• Task to carry out
Reproduce the records below in full and exactly, without their images.

• Records shown
_ _ _

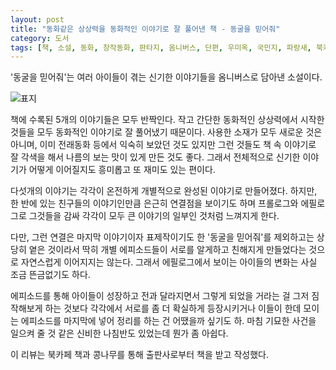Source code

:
 ```yaml
---
layout: post
title: "동화같은 상상력을 동화적인 이야기로 잘 풀어낸 책 - 동굴을 믿어줘"
category: 도서
tags: [책, 소설, 동화, 창작동화, 판타지, 옴니버스, 단편, 우미옥, 국민지, 파랑새, 북카페 책과 콩나무, 서평]
---
```


'동굴을 믿어줘'는
여러 아이들이 겪는 신기한 이야기들을 옴니버스로 담아낸 소설이다.

![표지](https://images2.imgbox.com/9b/bd/UXjlY3zm_o.jpg)

책에 수록된 5개의 이야기들은 모두 반짝인다.
작고 간단한 동화적인 상상력에서 시작한 것들을
모두 동화적인 이야기로 잘 풀어냈기 때문이다.
사용한 소재가 모두 새로운 것은 아니며, 이미 전래동화 등에서 익숙히 보았던 것도 있지만
그런 것들도 책 속 이야기로 잘 각색을 해서 나름의 보는 맛이 있게 만든 것도 좋다.
그래서 전체적으로 신기한 이야기가 어떻게 이어질지도 흥미롭고 또 재미도 있는 편이다.

다섯개의 이야기는 각각이 온전하게 개별적으로 완성된 이야기로 만들어졌다.
하지만, 한 반에 있는 친구들의 이야기인만큼 은근히 연결점을 보이기도 하며
프롤로그와 에필로그로 그것들을 감싸 각각이 모두 큰 이야기의 일부인 것처럼 느껴지게 한다.

다만, 그런 연결은 마지막 이야기이자 표제작이기도 한 '동굴을 믿어줘'를 제외하고는 상당히 옅은 것이라서
딱히 개별 에피소드들이 서로를 알게하고 친해지게 만들었다는 것으로 자연스럽게 이어지지는 않는다.
그래서 에필로그에서 보이는 아이들의 변화는 사실 조금 뜬금없기도 하다.

에피소드를 통해 아이들이 성장하고 전과 달라지면서 그렇게 되었을 거라는 걸 그저 짐작해보게 하는 것보다
각각에서 서로를 좀 더 확실하게 등장시키거나
이들이 한데 모이는 에피소드를 마지막에 넣어 정리를 하는 건 어땠을까 싶기도 하.
마침 기묘한 사건을 일으켜 줄 것 같은 신비한 나침반도 있었는데 뭔가 좀 아쉽다.



<div class="im im-info">
이 리뷰는 북카페 책과 콩나무를 통해 출판사로부터 책을 받고 작성했다.
</div>
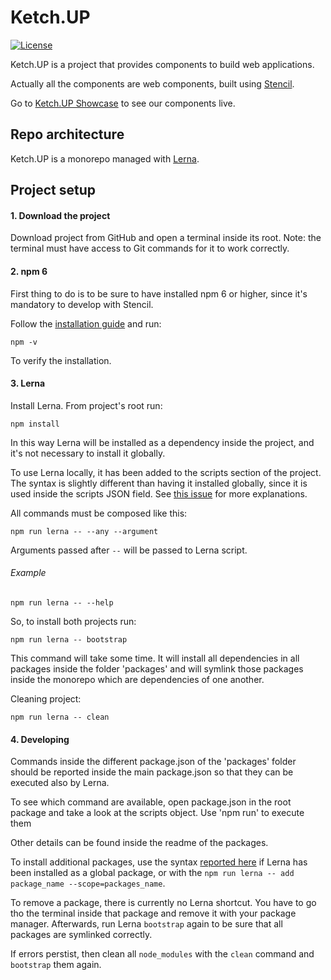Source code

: # Ketch.UP

[![License](https://img.shields.io/badge/License-Apache%202.0-blue.svg)](https://opensource.org/licenses/Apache-2.0)

Ketch.UP is a project that provides components to build web applications. 

Actually all the components are web components, built using [Stencil](https://stenciljs.com/). 

Go to [Ketch.UP Showcase](http://ketchup.smeup.com) to see our components live. 

## Repo architecture
Ketch.UP is a monorepo managed with [Lerna](https://github.com/lerna/lerna).

## Project setup

#### 1. Download the project

Download project from GitHub and open a terminal inside its root.
Note: the terminal must have access to Git commands for it to work correctly.

#### 2. npm 6
First thing to do is to be sure to have installed npm 6 or higher, since it's mandatory to develop with Stencil.

Follow the [installation guide](https://www.npmjs.com/get-npm) and run:
```
npm -v
``` 
To verify the installation.

#### 3. Lerna

Install Lerna. From project's root run:
```
npm install
```
In this way Lerna will be installed as a dependency inside the project,
and it's not necessary to install it globally.

To use Lerna locally, it has been added to the scripts section of the project.
The syntax is slightly different than having it installed globally, since it is used inside the scripts JSON field.
See [this issue](https://github.com/lerna/lerna/issues/138) for more explanations.

All commands must be composed like this:
```
npm run lerna -- --any --argument 
```
Arguments passed after `--` will be passed to Lerna script.

###### Example
```
npm run lerna -- --help
```

So, to install both projects run:
```
npm run lerna -- bootstrap
```
This command will take some time.
It will install all dependencies in all packages inside the folder 'packages'
and will symlink those packages inside the monorepo which are dependencies of one another.

Cleaning project:

```
npm run lerna -- clean
```

#### 4. Developing

Commands inside the different package.json of the 'packages' folder should be reported inside the main package.json
so that they can be executed also by Lerna. 

To see which command are available, open package.json in the root package and take a look at the scripts object. 
Use 'npm run' to execute them

Other details can be found inside the readme of the packages.

To install additional packages, use the syntax [reported here](https://github.com/lerna/lerna/tree/master/commands/add)
if Lerna has been installed as a global package, or with the `npm run lerna -- add package_name --scope=packages_name`.

To remove a package, there is currently no Lerna shortcut. You have to go tho the terminal inside that package
and remove it with your package manager. Afterwards, run Lerna `bootstrap` again to be sure that all packages are
symlinked correctly.

If errors perstist, then clean all `node_modules` with the `clean` command and `bootstrap` them again.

_ _ _

• Response for this exercise
Source code

:
 ```yaml
---
layout: post
title: "동화같은 상상력을 동화적인 이야기로 잘 풀어낸 책 - 동굴을 믿어줘"
category: 도서
tags: [책, 소설, 동화, 창작동화, 판타지, 옴니버스, 단편, 우미옥, 국민지, 파랑새, 북카페 책과 콩나무, 서평]
---
```


'동굴을 믿어줘'는
여러 아이들이 겪는 신기한 이야기들을 옴니버스로 담아낸 소설이다.

![표지](https://images2.imgbox.com/9b/bd/UXjlY3zm_o.jpg)

책에 수록된 5개의 이야기들은 모두 반짝인다.
작고 간단한 동화적인 상상력에서 시작한 것들을
모두 동화적인 이야기로 잘 풀어냈기 때문이다.
사용한 소재가 모두 새로운 것은 아니며, 이미 전래동화 등에서 익숙히 보았던 것도 있지만
그런 것들도 책 속 이야기로 잘 각색을 해서 나름의 보는 맛이 있게 만든 것도 좋다.
그래서 전체적으로 신기한 이야기가 어떻게 이어질지도 흥미롭고 또 재미도 있는 편이다.

다섯개의 이야기는 각각이 온전하게 개별적으로 완성된 이야기로 만들어졌다.
하지만, 한 반에 있는 친구들의 이야기인만큼 은근히 연결점을 보이기도 하며
프롤로그와 에필로그로 그것들을 감싸 각각이 모두 큰 이야기의 일부인 것처럼 느껴지게 한다.

다만, 그런 연결은 마지막 이야기이자 표제작이기도 한 '동굴을 믿어줘'를 제외하고는 상당히 옅은 것이라서
딱히 개별 에피소드들이 서로를 알게하고 친해지게 만들었다는 것으로 자연스럽게 이어지지는 않는다.
그래서 에필로그에서 보이는 아이들의 변화는 사실 조금 뜬금없기도 하다.

에피소드를 통해 아이들이 성장하고 전과 달라지면서 그렇게 되었을 거라는 걸 그저 짐작해보게 하는 것보다
각각에서 서로를 좀 더 확실하게 등장시키거나
이들이 한데 모이는 에피소드를 마지막에 넣어 정리를 하는 건 어땠을까 싶기도 하.
마침 기묘한 사건을 일으켜 줄 것 같은 신비한 나침반도 있었는데 뭔가 좀 아쉽다.



<div class="im im-info">
이 리뷰는 북카페 책과 콩나무를 통해 출판사로부터 책을 받고 작성했다.
</div>
Source code

: # Ketch.UP

[![License](https://img.shields.io/badge/License-Apache%202.0-blue.svg)](https://opensource.org/licenses/Apache-2.0)

Ketch.UP is a project that provides components to build web applications. 

Actually all the components are web components, built using [Stencil](https://stenciljs.com/). 

Go to [Ketch.UP Showcase](http://ketchup.smeup.com) to see our components live. 

## Repo architecture
Ketch.UP is a monorepo managed with [Lerna](https://github.com/lerna/lerna).

## Project setup

#### 1. Download the project

Download project from GitHub and open a terminal inside its root.
Note: the terminal must have access to Git commands for it to work correctly.

#### 2. npm 6
First thing to do is to be sure to have installed npm 6 or higher, since it's mandatory to develop with Stencil.

Follow the [installation guide](https://www.npmjs.com/get-npm) and run:
```
npm -v
``` 
To verify the installation.

#### 3. Lerna

Install Lerna. From project's root run:
```
npm install
```
In this way Lerna will be installed as a dependency inside the project,
and it's not necessary to install it globally.

To use Lerna locally, it has been added to the scripts section of the project.
The syntax is slightly different than having it installed globally, since it is used inside the scripts JSON field.
See [this issue](https://github.com/lerna/lerna/issues/138) for more explanations.

All commands must be composed like this:
```
npm run lerna -- --any --argument 
```
Arguments passed after `--` will be passed to Lerna script.

###### Example
```
npm run lerna -- --help
```

So, to install both projects run:
```
npm run lerna -- bootstrap
```
This command will take some time.
It will install all dependencies in all packages inside the folder 'packages'
and will symlink those packages inside the monorepo which are dependencies of one another.

Cleaning project:

```
npm run lerna -- clean
```

#### 4. Developing

Commands inside the different package.json of the 'packages' folder should be reported inside the main package.json
so that they can be executed also by Lerna. 

To see which command are available, open package.json in the root package and take a look at the scripts object. 
Use 'npm run' to execute them

Other details can be found inside the readme of the packages.

To install additional packages, use the syntax [reported here](https://github.com/lerna/lerna/tree/master/commands/add)
if Lerna has been installed as a global package, or with the `npm run lerna -- add package_name --scope=packages_name`.

To remove a package, there is currently no Lerna shortcut. You have to go tho the terminal inside that package
and remove it with your package manager. Afterwards, run Lerna `bootstrap` again to be sure that all packages are
symlinked correctly.

If errors perstist, then clean all `node_modules` with the `clean` command and `bootstrap` them again.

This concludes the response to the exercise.